I can't tell you what other people exactly experience. But from what I've heard from friends and family, 'healthy' grieving seems to stop being so intense quite quickly. You're still sad of course. You're still grieving. But it's not so painful that a person can't work or concentrate on something else for a while.

When some of my pets passed, I was sad. I cried for a day or two. After that it was still painful to think of them being gone, but I could fall asleep, I didn't cry myself to sleep, and after some months I was able to look at pictures of them without being overwhelmed. Same with the only person I've ever lost, I was sad for a few days, but it quickly got better to the point of not crying a whole lot anymore and not thinking about it much either.

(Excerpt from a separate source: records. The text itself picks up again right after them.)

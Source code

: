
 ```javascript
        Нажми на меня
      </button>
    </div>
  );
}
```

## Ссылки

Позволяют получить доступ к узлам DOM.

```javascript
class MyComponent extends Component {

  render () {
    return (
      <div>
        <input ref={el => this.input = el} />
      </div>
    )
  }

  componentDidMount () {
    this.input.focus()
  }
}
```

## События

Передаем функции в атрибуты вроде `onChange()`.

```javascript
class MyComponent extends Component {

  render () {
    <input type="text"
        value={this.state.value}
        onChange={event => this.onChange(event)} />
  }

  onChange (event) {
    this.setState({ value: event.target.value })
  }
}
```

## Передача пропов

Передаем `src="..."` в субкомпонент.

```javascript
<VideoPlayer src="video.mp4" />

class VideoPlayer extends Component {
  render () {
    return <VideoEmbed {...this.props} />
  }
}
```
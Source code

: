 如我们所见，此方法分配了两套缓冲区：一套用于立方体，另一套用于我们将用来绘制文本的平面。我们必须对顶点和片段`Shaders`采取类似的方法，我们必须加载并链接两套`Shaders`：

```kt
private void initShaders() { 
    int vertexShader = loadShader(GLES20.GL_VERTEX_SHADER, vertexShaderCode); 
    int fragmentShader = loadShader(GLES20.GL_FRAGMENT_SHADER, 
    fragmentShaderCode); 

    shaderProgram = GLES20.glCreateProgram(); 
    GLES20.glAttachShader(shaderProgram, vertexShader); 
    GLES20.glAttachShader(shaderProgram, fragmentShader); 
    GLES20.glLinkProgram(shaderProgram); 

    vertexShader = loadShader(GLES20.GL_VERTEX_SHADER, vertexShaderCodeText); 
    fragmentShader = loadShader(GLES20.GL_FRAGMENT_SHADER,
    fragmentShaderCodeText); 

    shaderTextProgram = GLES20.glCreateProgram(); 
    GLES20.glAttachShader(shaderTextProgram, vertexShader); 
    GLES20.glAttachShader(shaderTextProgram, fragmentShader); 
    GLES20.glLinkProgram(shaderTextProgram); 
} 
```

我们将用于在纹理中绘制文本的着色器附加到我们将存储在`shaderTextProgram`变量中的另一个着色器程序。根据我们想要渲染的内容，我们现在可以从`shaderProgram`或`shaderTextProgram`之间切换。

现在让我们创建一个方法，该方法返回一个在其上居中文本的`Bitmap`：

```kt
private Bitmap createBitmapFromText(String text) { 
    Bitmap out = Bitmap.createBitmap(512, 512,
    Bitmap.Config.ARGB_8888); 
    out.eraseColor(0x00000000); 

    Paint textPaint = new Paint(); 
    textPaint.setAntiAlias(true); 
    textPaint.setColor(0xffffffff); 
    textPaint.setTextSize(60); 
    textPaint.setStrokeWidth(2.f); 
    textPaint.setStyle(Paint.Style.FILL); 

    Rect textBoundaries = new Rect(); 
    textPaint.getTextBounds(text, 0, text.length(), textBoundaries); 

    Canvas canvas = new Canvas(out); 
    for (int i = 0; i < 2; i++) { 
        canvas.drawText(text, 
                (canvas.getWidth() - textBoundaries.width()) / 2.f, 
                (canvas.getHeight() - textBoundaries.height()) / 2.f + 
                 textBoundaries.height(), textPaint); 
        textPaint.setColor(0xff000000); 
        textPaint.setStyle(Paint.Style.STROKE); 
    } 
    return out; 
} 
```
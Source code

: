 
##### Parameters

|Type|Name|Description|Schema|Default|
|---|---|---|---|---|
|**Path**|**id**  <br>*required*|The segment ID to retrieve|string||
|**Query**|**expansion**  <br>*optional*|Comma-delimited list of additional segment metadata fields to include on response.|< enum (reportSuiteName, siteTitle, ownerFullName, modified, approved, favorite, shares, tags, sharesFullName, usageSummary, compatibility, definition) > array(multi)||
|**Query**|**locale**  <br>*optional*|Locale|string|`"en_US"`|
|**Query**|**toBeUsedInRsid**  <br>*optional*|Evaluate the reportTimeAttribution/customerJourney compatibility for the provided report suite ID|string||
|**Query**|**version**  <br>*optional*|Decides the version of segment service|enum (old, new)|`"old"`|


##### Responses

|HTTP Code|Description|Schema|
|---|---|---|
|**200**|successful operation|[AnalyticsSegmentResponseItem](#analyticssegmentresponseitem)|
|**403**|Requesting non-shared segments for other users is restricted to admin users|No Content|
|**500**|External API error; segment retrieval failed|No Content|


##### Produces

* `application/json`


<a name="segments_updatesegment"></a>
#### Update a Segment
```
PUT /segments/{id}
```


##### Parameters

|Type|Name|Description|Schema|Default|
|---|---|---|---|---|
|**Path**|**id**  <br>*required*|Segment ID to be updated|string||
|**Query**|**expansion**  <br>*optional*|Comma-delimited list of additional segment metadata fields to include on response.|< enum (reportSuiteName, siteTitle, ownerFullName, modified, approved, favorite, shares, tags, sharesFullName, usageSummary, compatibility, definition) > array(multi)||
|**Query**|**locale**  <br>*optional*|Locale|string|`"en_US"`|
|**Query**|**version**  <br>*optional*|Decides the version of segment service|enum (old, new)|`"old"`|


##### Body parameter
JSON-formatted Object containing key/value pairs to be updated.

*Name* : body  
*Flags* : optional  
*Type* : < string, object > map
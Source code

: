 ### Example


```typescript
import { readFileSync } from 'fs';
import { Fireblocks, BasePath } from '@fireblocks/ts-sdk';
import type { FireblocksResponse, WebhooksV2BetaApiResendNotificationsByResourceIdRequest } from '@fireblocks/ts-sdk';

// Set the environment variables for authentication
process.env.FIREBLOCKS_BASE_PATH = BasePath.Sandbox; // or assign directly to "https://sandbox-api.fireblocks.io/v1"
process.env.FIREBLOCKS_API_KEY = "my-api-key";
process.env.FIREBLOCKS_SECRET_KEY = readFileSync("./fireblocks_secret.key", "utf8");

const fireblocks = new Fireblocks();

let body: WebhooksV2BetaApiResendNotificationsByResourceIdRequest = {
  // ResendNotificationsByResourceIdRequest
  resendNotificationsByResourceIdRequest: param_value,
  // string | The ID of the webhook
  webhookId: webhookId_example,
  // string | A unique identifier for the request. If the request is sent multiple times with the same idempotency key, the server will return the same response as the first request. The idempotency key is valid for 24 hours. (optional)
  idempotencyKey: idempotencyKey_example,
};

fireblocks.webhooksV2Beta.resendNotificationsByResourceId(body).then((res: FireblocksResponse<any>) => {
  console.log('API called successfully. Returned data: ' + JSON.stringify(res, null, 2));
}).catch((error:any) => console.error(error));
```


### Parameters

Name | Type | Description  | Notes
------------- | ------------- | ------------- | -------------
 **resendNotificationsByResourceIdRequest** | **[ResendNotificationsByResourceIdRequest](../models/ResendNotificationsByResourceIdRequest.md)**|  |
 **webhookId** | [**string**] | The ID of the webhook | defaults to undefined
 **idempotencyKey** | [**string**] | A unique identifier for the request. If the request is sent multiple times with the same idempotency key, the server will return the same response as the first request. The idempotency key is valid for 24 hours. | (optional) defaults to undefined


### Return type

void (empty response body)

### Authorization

I think that if something like your situation happened to me, I'd react very similarly. I'd experience it as something very traumatic, which sounds similar to what you're describing. I'm not sure what is the best thing to do when being in such a situation. But I'd think it's talking to somebody who knows how to deal with trauma, which you are doing. Talking about things that are traumatic can be even more traumatizing, but I'd hope that EMDR T can judge how far and fast you can go with this. So I don't think you just shouldn't talk about it anymore, just to not bother her. If it's affecting you and you're having trouble with it, it's fine to bring it up and seek help for that.
Thank you Chicken, she is really good when I say I can't/ dont want to talk about it any more. She immediately will say okay done. Okay what do you want to talk about? No questions or pushing.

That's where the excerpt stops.